When we were still in Florida the dog we had seemed to be a tick magnet. Did not matter what we did he still ended up with ticks. When we would find them on him we would spend a few hours going over him taking them off. We would have the alcohol (moonshine), a cotton ball, tweesers, with an empty pill bottle ready for those times. We would dip the cotton ball in the shine, basically get the tick drunk and then it pull off very easy with the tweezers and in it would go into the empty pill bottle. Sometimes we would fill the bottle up. The vet suggested using alcohol as a way to make the tick release easier.
We ended up taking him back to the shelter, just could not take him at that point in time with us. We went from FL to MI and we were going to be living with my husbands mom and dad for awhile and did not have the room. The shelter did end up making him the office dog and he was taken off the adoption rolls. They would have allowed us to adopt him back but we figured it was better for him to be there, he was really overweight when we first got him and worked with the vet to get him down. We got him walking (and running) and "turned" lots of fat into muscle. Come to find out he had a thyroid problem and the shelter could better work with the vet for much lower prices for meds and to change when neccessary. We miss him but know that they were taking good care of him and thats the good thing.
Thanks for the replies.

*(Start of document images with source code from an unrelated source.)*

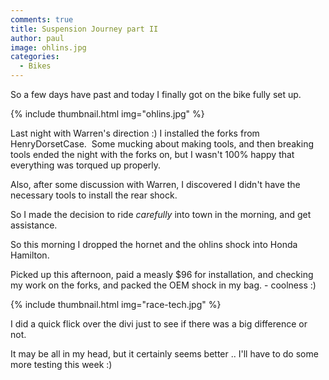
 ```yaml
---
comments: true
title: Suspension Journey part II
author: paul
image: ohlins.jpg
categories:
  - Bikes
---
```

So a few days have past and today I finally got on the bike fully set up.

{% include thumbnail.html img="ohlins.jpg" %}

Last night with Warren's direction :) I installed the forks from HenryDorsetCase.  Some mucking about making tools, and then breaking tools ended the night with the forks on, but I wasn't 100% happy that everything was torqued up properly.

Also, after some discussion with Warren, I discovered I didn't have the necessary tools to install the rear shock.

So I made the decision to ride *carefully* into town in the morning, and get assistance.

So this morning I dropped the hornet and the ohlins shock into Honda Hamilton.

Picked up this afternoon, paid a measly $96 for installation, and checking my work on the forks, and packed the OEM shock in my bag. - coolness :)

{% include thumbnail.html img="race-tech.jpg" %}

I did a quick flick over the divi just to see if there was a big difference or not.

It may be all in my head, but it certainly seems better .. I'll have to do some more testing this week :)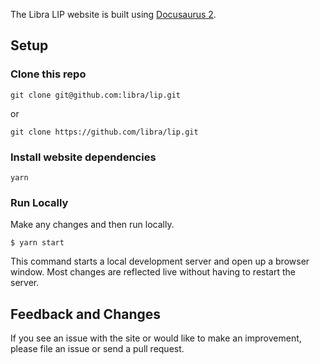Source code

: The Libra LIP website is built using [Docusaurus 2](https://v2.docusaurus.io/).

## Setup

### Clone this repo

```
git clone git@github.com:libra/lip.git
```

or 

```
git clone https://github.com/libra/lip.git
```

### Install website dependencies

```
yarn
```

### Run Locally

Make any changes and then run locally.

```
$ yarn start
```

This command starts a local development server and open up a browser window. Most changes are reflected live without having to restart the server.

## Feedback and Changes

If you see an issue with the site or would like to make an improvement, please file an issue or send a pull request.
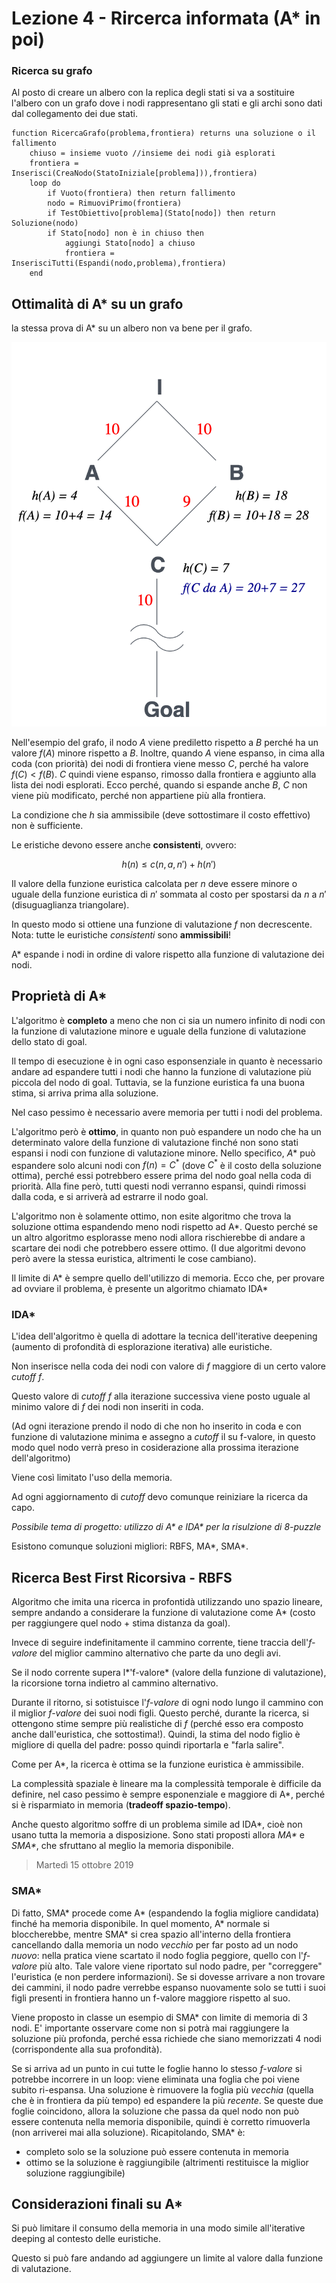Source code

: # Lezione 4 - Rircerca informata (A* in poi)

### Ricerca su grafo

Al posto di creare un albero con la replica degli stati si va a sostituire l'albero con un grafo dove i nodi rappresentano gli stati e gli archi sono dati dal collegamento dei due stati.

```
function RicercaGrafo(problema,frontiera) returns una soluzione o il fallimento
	chiuso = insieme vuoto //insieme dei nodi già esplorati
	frontiera = Inserisci(CreaNodo(StatoIniziale[problema])),frontiera)
	loop do
		if Vuoto(frontiera) then return fallimento
		nodo = RimuoviPrimo(frontiera)
		if TestObiettivo[problema](Stato[nodo]) then return Soluzione(nodo)
		if Stato[nodo] non è in chiuso then
			aggiungi Stato[nodo] a chiuso
			frontiera = InserisciTutti(Espandi(nodo,problema),frontiera)
	end
```

## Ottimalità di A* su un grafo

la stessa prova di A\* su un albero non va bene per il grafo.

![](./immagini/l4-esempio-fail-astar.png)

Nell'esempio del grafo, il nodo $A$ viene prediletto rispetto a $B$ perché ha un valore $f(A)$ minore rispetto a $B$. Inoltre, quando $A$ viene espanso, in  cima alla coda (con priorità) dei nodi di frontiera viene messo $C$, perché ha valore $f(C) < f(B)$. $C$ quindi viene espanso, rimosso dalla frontiera e aggiunto alla lista dei nodi esplorati. Ecco perché, quando si espande anche $B$, $C$ non viene più modificato, perché non appartiene più alla frontiera.

La condizione che $h$ sia ammissibile (deve sottostimare il costo effettivo) non è sufficiente.

Le eristiche devono essere anche **consistenti**, ovvero:

$$h(n) \le c(n,a,n') + h(n')$$

Il valore della funzione euristica calcolata per $n$ deve essere minore o uguale della funzione euristica di $n'$ sommata al costo per spostarsi da $n$ a $n'$ (disuguaglianza triangolare).

In questo modo si ottiene una funzione di valutazione $f$ non decrescente. Nota: tutte le euristiche _consistenti_ sono __ammissibili__!

A\* espande i nodi in ordine di valore rispetto alla funzione di valutazione dei nodi.

## Proprietà di A\*

L'algoritmo è **completo** a meno che non ci sia un numero infinito di nodi con la funzione di valutazione minore e uguale della funzione di valutazione dello stato di goal.

Il tempo di esecuzione è in ogni caso esponsenziale in quanto è necessario andare ad espandere tutti i nodi che hanno la funzione di valutazione più piccola del nodo di goal. Tuttavia, se la funzione euristica fa una buona stima, si arriva prima alla soluzione.

Nel caso pessimo è necessario avere memoria per tutti i nodi del problema.

L'algoritmo però è **ottimo**, in quanto non può espandere un nodo che ha un determinato valore della funzione di valutazione finché non sono stati espansi i nodi con funzione di valutazione minore. Nello specifico, $A*$ può espandere solo alcuni nodi con $f(n) = C^*$ (dove $C^*$ è il costo della soluzione ottima), perché essi potrebbero essere prima del nodo goal nella coda di priorità. Alla fine però, tutti questi nodi verranno espansi, quindi rimossi dalla coda, e si arriverà ad estrarre il nodo goal.

L'algoritmo non è solamente ottimo, non esite algoritmo che trova la soluzione ottima espandendo meno nodi rispetto ad A\*.
Questo perché se un altro algoritmo esplorasse meno nodi allora rischierebbe di andare a scartare dei nodi che potrebbero essere ottimo. (I due algoritmi devono però avere la stessa euristica, altrimenti le cose cambiano).

Il limite di A* è sempre quello dell'utilizzo di memoria. Ecco che, per provare ad ovviare il problema, è presente un algoritmo chiamato IDA\*

### IDA\*
L'idea dell'algoritmo è quella di adottare la tecnica dell'iterative deepening (aumento di profondità di esplorazione iterativa) alle euristiche.

Non inserisce nella coda dei nodi con valore di $f$ maggiore di un certo valore _cutoff $f$_.

Questo valore di _cutoff f_ alla iterazione successiva viene posto uguale al minimo valore di *f* dei nodi non inseriti in coda.

(Ad ogni iterazione prendo il nodo di che non ho inserito in coda e con funzione di valutazione minima e assegno a _cutoff_ il su f-valore, in questo modo quel nodo verrà preso in cosiderazione alla prossima iterazione dell'algoritmo)

Viene così limitato l'uso della memoria.

Ad ogni aggiornamento di _cutoff_ devo comunque reiniziare la ricerca da capo.

_Possibile tema di progetto: utilizzo di A\* e IDA\* per la risulzione di 8-puzzle_

Esistono comunque soluzioni migliori: RBFS, MA\*, SMA\*.

## Ricerca Best First Ricorsiva - RBFS

Algoritmo che imita una ricerca in profontidà utilizzando uno spazio lineare, sempre andando a considerare la funzione di valutazione come A* (costo per raggiungere quel nodo + stima distanza da goal).

Invece di seguire indefinitamente il cammino corrente, tiene traccia dell'*f-valore* del miglior cammino alternativo che parte da uno degli avi.

Se il nodo corrente supera l*'f-valore* (valore della funzione di valutazione), la ricorsione torna indietro al cammino alternativo.

Durante il ritorno, si sotistuisce l'*f-valore* di ogni nodo lungo il cammino con il miglior *f-valore* dei suoi nodi figli. Questo perché, durante la ricerca, si ottengono stime sempre più realistiche di $f$ (perché esso era composto anche dall'euristica, che sottostima!). Quindi, la stima del nodo figlio è migliore di quella del padre: posso quindi riportarla e "farla salire".

Come per A\*, la ricerca è ottima se la funzione euristica è ammissibile.

La complessità spaziale è lineare ma la complessità temporale è difficile da definire, nel caso pessimo è sempre esponenziale e maggiore di A*, perché si è risparmiato in memoria (__tradeoff spazio-tempo__).

Anche questo algoritmo soffre di un problema simile ad IDA\*, cioè non usano tutta la memoria a disposizione. Sono stati proposti allora _MA*_ e _SMA*_, che sfruttano al meglio la memoria disponibile.

> Martedì 15 ottobre 2019

### SMA*
Di fatto, SMA* procede come A* (espandendo la foglia migliore candidata) finché ha memoria disponibile. In quel momento, A* normale si bloccherebbe, mentre SMA* si crea spazio all'interno della frontiera cancellando dalla memoria un nodo _vecchio_ per far posto ad un nodo _nuovo_: nella pratica viene scartato il nodo foglia peggiore, quello con l'*f-valore* più alto. Tale valore viene riportato sul nodo padre, per "correggere" l'euristica (e non perdere informazioni). Se si dovesse arrivare a non trovare dei cammini, il nodo padre verrebbe espanso nuovamente solo se tutti i suoi figli presenti in frontiera hanno un f-valore maggiore rispetto al suo.

Viene proposto in classe un esempio di SMA* con limite di memoria di 3 nodi. E' importante osservare come non si potrà mai raggiungere la soluzione più profonda, perché essa richiede che siano memorizzati 4 nodi (corrispondente alla sua profondità).

Se si arriva ad un punto in cui tutte le foglie hanno lo stesso *f-valore* si potrebbe incorrere in un loop: viene eliminata una foglia che poi viene subito ri-espansa. Una soluzione è rimuovere la foglia più _vecchia_ (quella che è in frontiera da più tempo) ed espandere la più _recente_. Se queste due foglie coincidono, allora la soluzione che passa da quel nodo non può essere contenuta nella memoria disponibile, quindi è corretto rimuoverla (non arriverei mai alla soluzione). Ricapitolando, SMA* è:
* completo solo se la soluzione può essere contenuta in memoria
* ottimo se la soluzione è raggiungibile (altrimenti restituisce la miglior soluzione raggiungibile)

## Considerazioni finali su A\*

Si può limitare il consumo della memoria in una modo simile all'iterative deeping al contesto delle euristiche.

Questo si può fare andando ad aggiungere un limite al valore dalla funzione di valutazione.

Our dogs are on tick prevention. It was only one tick. We checked both dogs. We will watch carefully and take to a vet at the first sign of an issue. He is eating and acting normal and doesn't seem bothered by the spot where the tick was attached. We will continue to monitor.
Greetings and for what it's worth...several years ago we ran into a tick problem in Jasper...we learned from the people who rent horses to heat up the end of a small screwdriver with a lighter and apply the blade to the backside of the tick and it will back itself out..head and all. This works for us...you don't have to worry about pulling it out or rubbing anything on it. Drive safe and have fun. Bob.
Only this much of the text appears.